At council's June 22 meeting, Councillor Tara McFadden sought public disclosure on the cost. She remains concerned with the exorbitant cost and how the restructuring was completed.

In January, then CAO Dave Devana announced a major restructuring of the senior administration. He wanted to streamline the upper management, believing it was too large. With the structural change, he estimated the town would save about $50,000 per year.

Mayor Jeff Genung says the savings will be far greater. As part of the restructuring, the town will be beefing up its engineering expertise. While it won't replace the major undertakings of Urban Systems Ltd. it will add engineering expertise to handle day-to-day matters.

"Those things add up over time, and as our community is growing, the need for that is growing with it. This was really a move with the future in my mind," says Mayor Genung.

"The reorganization is steep in bringing some of that talent inside so we could save up to $300,000 every year moving forward," says Mayor Genung.

He points out being short one senior management position for eight months has resulted in savings that will help reduce the cost of the transition.

Genung stands by the restructuring plan implemented. He says it represents one of the major planks in his 2017 election platform.

"There's no looking back. I thought it was a bold plan, and this community was in need, in my view, of a relook at how we're doing things."

"I understand that some people don't agree with it or are not happy with it. It's not easy affecting people, but in the long term we're headed in the right direction."

McFadden says she only recently became aware of the cost, and questions if it was money well spent.

"The magnitude of it caught me by surprise. I never supported how it was done, and we'll be living with its impact for a significant amount of time."

"That's a lot of money we could use in other places. That's money that could be earning us money in the bank, or available for future projects, or valuable for COVID-19 response, or for helping out recreational needs."

"We're in uncertain times, and we need to be nimble, and we need to make sure we're being accountable and transparent with taxpayers' dollars and making sure we are getting the best value that we can for them."

A perfect storm has emerged with the resignation of Devana, followed closely by the COVID-19 pandemic.

The town was in the middle of the transition, and only now has been able to focus on replacing both the CAO and the new general manager of Infrastructure and Operational Services.
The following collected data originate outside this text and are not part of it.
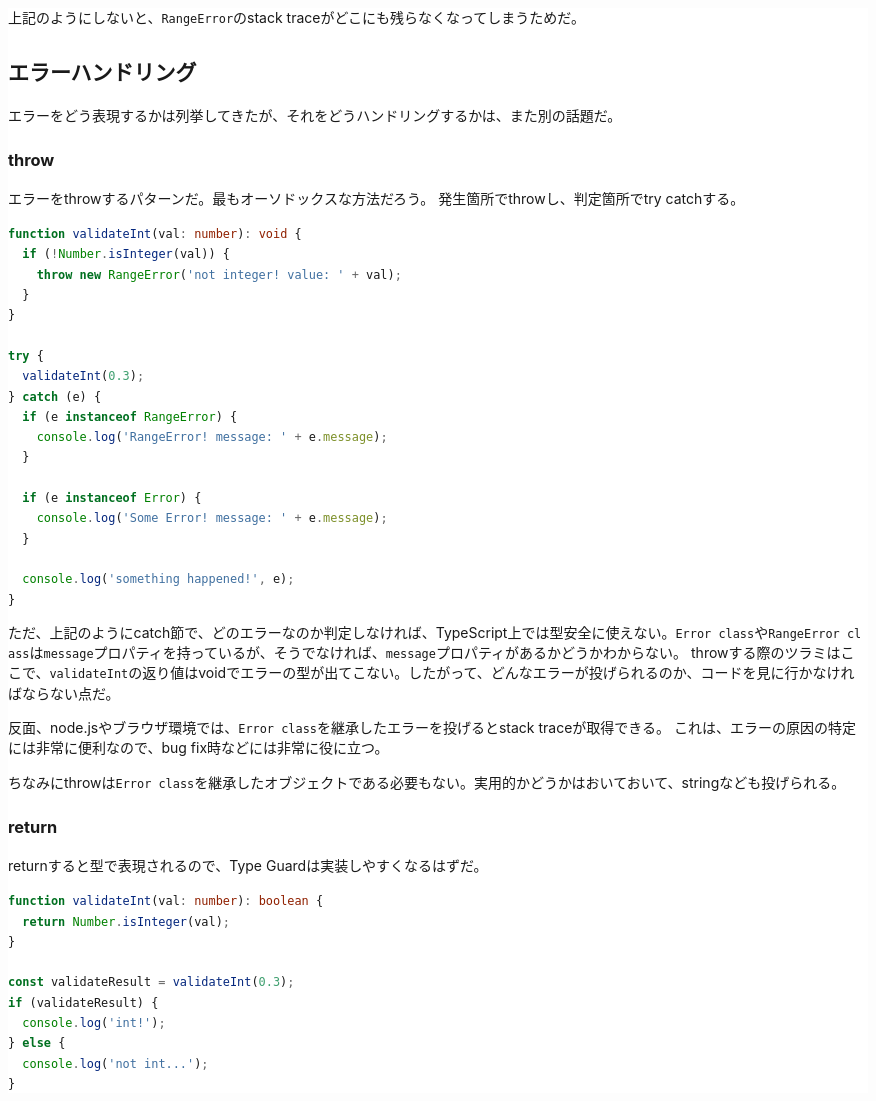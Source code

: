 上記のようにしないと、`RangeError`のstack traceがどこにも残らなくなってしまうためだ。

## エラーハンドリング
エラーをどう表現するかは列挙してきたが、それをどうハンドリングするかは、また別の話題だ。

### throw
エラーをthrowするパターンだ。最もオーソドックスな方法だろう。
発生箇所でthrowし、判定箇所でtry catchする。

```ts
function validateInt(val: number): void {
  if (!Number.isInteger(val)) {
    throw new RangeError('not integer! value: ' + val);
  }
}

try {
  validateInt(0.3);
} catch (e) {
  if (e instanceof RangeError) {
    console.log('RangeError! message: ' + e.message);
  }

  if (e instanceof Error) {
    console.log('Some Error! message: ' + e.message);
  }

  console.log('something happened!', e);
}
```

ただ、上記のようにcatch節で、どのエラーなのか判定しなければ、TypeScript上では型安全に使えない。`Error class`や`RangeError class`は`message`プロパティを持っているが、そうでなければ、`message`プロパティがあるかどうかわからない。
throwする際のツラミはここで、`validateInt`の返り値はvoidでエラーの型が出てこない。したがって、どんなエラーが投げられるのか、コードを見に行かなければならない点だ。

反面、node.jsやブラウザ環境では、`Error class`を継承したエラーを投げるとstack traceが取得できる。
これは、エラーの原因の特定には非常に便利なので、bug fix時などには非常に役に立つ。

ちなみにthrowは`Error class`を継承したオブジェクトである必要もない。実用的かどうかはおいておいて、stringなども投げられる。

### return
returnすると型で表現されるので、Type Guardは実装しやすくなるはずだ。

```ts
function validateInt(val: number): boolean {
  return Number.isInteger(val);
}

const validateResult = validateInt(0.3);
if (validateResult) {
  console.log('int!');
} else {
  console.log('not int...');
}
```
That department head will now oversee community services, parks, and open spaces, which previously had its own senior manager.

Both McFadden and Genung salute the efforts of those remaining on the team for taking on extra duties while guiding the town through the pandemic.

"My hats off to our entire team that's doing an amazing job of running the municipality," says McFadden, "but it would have been so much better if we were at capacity and be looking ahead and being creative and being nimble as opposed to just being able to manage the day-to-day."

"The situation isn't ideal," agrees Genung, "but I'm really proud of the group that has stepped up and filled in."

While not involved in the restructuring discussions or decisions, Interim CAO Drew Hyndman says the higher figure of nearly $1 million mentioned at the council meeting included costs associated with the departure of CAO Dave Devana.

The town has begun the recruitment process for the new CAO. Genung says the position will be filled in the fall.